#### [Exercise prompt]
Look below for the line that contains "to maintain. |", then copy it and each following line exactly, through and including the line that contains "What Are PSN Gift Cards?".

═══ Record excerpts ═══

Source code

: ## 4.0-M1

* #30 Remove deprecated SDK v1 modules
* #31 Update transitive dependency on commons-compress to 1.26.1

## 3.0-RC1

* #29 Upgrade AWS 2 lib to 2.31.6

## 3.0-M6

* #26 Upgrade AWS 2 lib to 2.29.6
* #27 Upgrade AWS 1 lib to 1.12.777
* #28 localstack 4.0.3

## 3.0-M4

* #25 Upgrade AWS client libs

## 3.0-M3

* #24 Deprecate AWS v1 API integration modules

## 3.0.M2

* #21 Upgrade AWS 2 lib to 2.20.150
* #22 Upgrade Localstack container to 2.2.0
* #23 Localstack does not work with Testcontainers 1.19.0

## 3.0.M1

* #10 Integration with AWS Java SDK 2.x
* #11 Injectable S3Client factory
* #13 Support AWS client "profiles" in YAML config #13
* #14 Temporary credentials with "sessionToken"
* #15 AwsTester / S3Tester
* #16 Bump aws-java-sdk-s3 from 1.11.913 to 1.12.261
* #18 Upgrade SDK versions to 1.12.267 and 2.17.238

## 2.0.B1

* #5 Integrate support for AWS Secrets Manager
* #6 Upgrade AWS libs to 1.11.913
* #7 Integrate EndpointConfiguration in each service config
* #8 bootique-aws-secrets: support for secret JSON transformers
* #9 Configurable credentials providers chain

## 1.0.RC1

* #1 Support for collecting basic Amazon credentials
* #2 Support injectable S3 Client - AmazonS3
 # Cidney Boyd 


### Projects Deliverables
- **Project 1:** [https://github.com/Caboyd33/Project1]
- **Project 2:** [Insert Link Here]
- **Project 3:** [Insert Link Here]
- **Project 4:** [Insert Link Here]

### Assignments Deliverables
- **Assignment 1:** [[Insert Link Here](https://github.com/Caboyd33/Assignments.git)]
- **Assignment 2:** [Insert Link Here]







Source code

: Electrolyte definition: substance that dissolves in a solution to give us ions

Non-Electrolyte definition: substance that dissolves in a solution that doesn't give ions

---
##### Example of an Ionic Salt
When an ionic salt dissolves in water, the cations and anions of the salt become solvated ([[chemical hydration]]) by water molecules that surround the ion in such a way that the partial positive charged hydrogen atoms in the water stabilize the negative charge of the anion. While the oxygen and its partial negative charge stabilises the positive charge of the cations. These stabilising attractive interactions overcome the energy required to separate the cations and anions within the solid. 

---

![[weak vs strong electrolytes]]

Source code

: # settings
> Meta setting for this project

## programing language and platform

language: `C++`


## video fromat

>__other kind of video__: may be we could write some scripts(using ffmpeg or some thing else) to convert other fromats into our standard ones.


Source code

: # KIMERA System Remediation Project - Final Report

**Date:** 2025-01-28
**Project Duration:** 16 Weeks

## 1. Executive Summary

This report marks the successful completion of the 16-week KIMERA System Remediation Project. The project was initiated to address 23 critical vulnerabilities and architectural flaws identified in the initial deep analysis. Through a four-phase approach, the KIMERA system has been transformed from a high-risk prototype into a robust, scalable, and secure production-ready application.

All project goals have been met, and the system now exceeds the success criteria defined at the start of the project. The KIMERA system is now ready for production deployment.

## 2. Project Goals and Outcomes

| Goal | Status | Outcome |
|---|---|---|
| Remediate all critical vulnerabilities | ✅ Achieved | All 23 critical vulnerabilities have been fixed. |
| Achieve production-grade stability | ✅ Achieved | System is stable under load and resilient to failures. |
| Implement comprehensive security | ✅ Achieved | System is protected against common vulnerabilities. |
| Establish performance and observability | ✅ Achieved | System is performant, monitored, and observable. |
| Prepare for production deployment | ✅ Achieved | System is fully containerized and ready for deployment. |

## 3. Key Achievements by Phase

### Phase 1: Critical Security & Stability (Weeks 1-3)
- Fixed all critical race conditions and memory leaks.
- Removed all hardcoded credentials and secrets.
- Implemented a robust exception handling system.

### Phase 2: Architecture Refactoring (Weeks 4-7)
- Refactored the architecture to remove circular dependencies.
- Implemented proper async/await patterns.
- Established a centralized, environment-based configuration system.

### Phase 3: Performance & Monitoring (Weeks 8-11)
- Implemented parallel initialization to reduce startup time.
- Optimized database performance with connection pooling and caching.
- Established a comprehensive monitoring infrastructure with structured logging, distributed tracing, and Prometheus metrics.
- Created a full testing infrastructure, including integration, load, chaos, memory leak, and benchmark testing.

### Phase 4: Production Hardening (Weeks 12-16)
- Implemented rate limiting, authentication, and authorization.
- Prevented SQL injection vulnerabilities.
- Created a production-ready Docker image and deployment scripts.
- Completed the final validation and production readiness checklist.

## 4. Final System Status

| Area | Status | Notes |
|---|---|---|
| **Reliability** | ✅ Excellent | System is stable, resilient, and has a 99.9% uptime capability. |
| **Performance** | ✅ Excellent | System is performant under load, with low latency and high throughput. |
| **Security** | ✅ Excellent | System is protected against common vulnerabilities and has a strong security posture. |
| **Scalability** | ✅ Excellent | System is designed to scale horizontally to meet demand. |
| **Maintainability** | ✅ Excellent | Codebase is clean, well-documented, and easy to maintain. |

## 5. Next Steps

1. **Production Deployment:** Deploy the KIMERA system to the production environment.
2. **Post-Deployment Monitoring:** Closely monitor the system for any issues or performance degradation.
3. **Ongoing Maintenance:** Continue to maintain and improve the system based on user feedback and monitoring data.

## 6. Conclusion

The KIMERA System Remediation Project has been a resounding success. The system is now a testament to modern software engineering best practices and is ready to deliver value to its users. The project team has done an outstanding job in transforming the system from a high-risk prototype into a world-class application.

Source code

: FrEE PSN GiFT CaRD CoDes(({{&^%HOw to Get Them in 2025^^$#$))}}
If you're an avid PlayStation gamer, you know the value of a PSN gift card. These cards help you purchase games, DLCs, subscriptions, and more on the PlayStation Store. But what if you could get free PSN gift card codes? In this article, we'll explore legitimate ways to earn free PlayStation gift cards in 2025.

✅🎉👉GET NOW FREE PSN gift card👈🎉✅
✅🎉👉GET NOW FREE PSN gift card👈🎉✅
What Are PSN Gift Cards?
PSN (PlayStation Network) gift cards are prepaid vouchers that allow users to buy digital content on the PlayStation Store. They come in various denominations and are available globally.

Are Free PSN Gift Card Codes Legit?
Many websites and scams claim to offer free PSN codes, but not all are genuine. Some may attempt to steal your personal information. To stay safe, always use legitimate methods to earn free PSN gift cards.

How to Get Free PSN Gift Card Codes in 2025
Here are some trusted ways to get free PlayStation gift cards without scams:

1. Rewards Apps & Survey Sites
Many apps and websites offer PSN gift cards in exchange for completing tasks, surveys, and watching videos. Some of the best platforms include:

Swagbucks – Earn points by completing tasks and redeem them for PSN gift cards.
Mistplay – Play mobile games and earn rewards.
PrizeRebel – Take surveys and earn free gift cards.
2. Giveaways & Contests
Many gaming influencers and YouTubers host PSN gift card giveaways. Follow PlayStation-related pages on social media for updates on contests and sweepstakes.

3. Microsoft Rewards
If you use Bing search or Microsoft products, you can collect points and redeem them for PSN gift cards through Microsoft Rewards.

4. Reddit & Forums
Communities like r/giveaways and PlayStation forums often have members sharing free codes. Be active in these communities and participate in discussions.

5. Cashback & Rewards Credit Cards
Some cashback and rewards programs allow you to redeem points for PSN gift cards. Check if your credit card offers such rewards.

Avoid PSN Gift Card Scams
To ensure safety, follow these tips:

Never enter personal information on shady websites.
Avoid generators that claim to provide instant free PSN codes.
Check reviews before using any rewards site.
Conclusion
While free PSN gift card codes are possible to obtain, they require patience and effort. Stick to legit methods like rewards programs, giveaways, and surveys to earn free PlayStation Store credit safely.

═══

#### [Response to this task]
| **Maintainability** | ✅ Excellent | Codebase is clean, well-documented, and easy to maintain. |

## 5. Next Steps

1. **Production Deployment:** Deploy the KIMERA system to the production environment.
2. **Post-Deployment Monitoring:** Closely monitor the system for any issues or performance degradation.
3. **Ongoing Maintenance:** Continue to maintain and improve the system based on user feedback and monitoring data.

## 6. Conclusion

The KIMERA System Remediation Project has been a resounding success. The system is now a testament to modern software engineering best practices and is ready to deliver value to its users. The project team has done an outstanding job in transforming the system from a high-risk prototype into a world-class application.

Source code

: FrEE PSN GiFT CaRD CoDes(({{&^%HOw to Get Them in 2025^^$#$))}}
If you're an avid PlayStation gamer, you know the value of a PSN gift card. These cards help you purchase games, DLCs, subscriptions, and more on the PlayStation Store. But what if you could get free PSN gift card codes? In this article, we'll explore legitimate ways to earn free PlayStation gift cards in 2025.

✅🎉👉GET NOW FREE PSN gift card👈🎉✅
✅🎉👉GET NOW FREE PSN gift card👈🎉✅
What Are PSN Gift Cards?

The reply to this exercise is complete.